- YOUR TASK: Once every line holding "exclusively" in the listing below has been found, give their number and nothing more.

SUPPLIED MATERIAL Start Marker

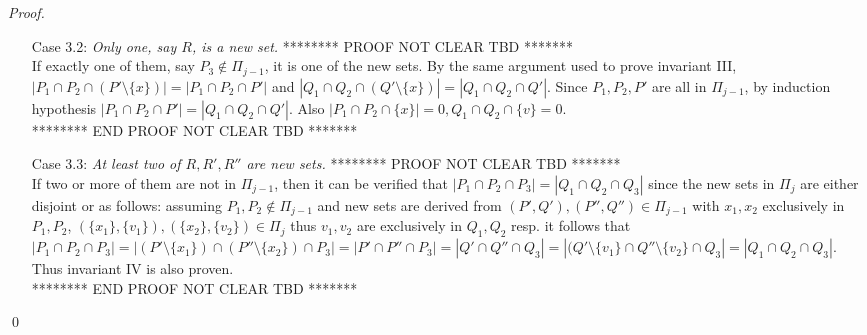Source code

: \documentclass{llncs}
\begin{document}
\begin{proof}
\begin{enumerate}
\begin{enumerate}
    \item [Case 3.2:] {\em Only one, say $R$, is a new set.}
      ******** PROOF NOT CLEAR TBD *******\\  
      If exactly one of them, say $P_3 \notin \Pi_{j-1}$, it is one of the new sets. By the same argument used to
  prove invariant III, $|P_1 \cap P_2 \cap (P'
  \setminus \{x\})| = |P_1 \cap P_2 \cap P'|$ 
  and $|Q_1 \cap Q_2 \cap (Q' \setminus \{x\})| = |Q_1 \cap Q_2 \cap
  Q'|$. Since $P_1, P_2, P'$ are all in $\Pi_{j-1}$, by induction hypothesis
  $|P_1 \cap P_2 \cap P'| = |Q_1 \cap Q_2 \cap Q'|$. Also $|P_1 \cap
  P_2 \cap \{x\}| = 0, Q_1 \cap Q_2 \cap \{v\} = 0$. \\
  ******** END PROOF NOT CLEAR TBD *******


    \item [Case 3.3:] {\em At least two of $R, R', R''$ are new sets.}
      ******** PROOF NOT CLEAR TBD *******\\
      If two or more of them are not in $\Pi_{j-1}$, then it can
  be verified that $|P_1
  \cap P_2 \cap P_3| = |Q_1 \cap Q_2 \cap Q_3|$ since the new sets
  in $\Pi_j$ are either disjoint or as follows: assuming $P_1, P_2
  \notin \Pi_{j-1}$ and new sets are derived from $(P', Q'), (P'', Q'') \in
  \Pi_{j-1}$ with $x_1, x_2$
  exclusively in $P_1, P_2$, $(\{x_1\},\{v_1\}), (\{x_2\},\{v_2\})
  \in \Pi_j $ thus $v_1, v_2$ are exclusively in $Q_1, Q_2$ resp. it
  follows that
$|P_1
  \cap P_2 \cap P_3| = |(P' \setminus \{x_1\}) \cap (P'' \setminus
  \{x_2\}) \cap P_3| = |P' \cap P'' \cap P_3| = |Q' \cap Q'' \cap Q_3|
  = |(Q' \setminus \{v_1\} \cap Q'' \setminus \{v_2\} \cap Q_3| =
  |Q_1 \cap Q_2 \cap Q_3|$. Thus invariant
  IV is also proven.\\
  ******** END PROOF NOT CLEAR TBD *******
    \end{enumerate}
  \end{enumerate} \qed
\end{proof}
\end{document}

SUPPLIED MATERIAL End Marker

- SOLVED PROBLEM: 2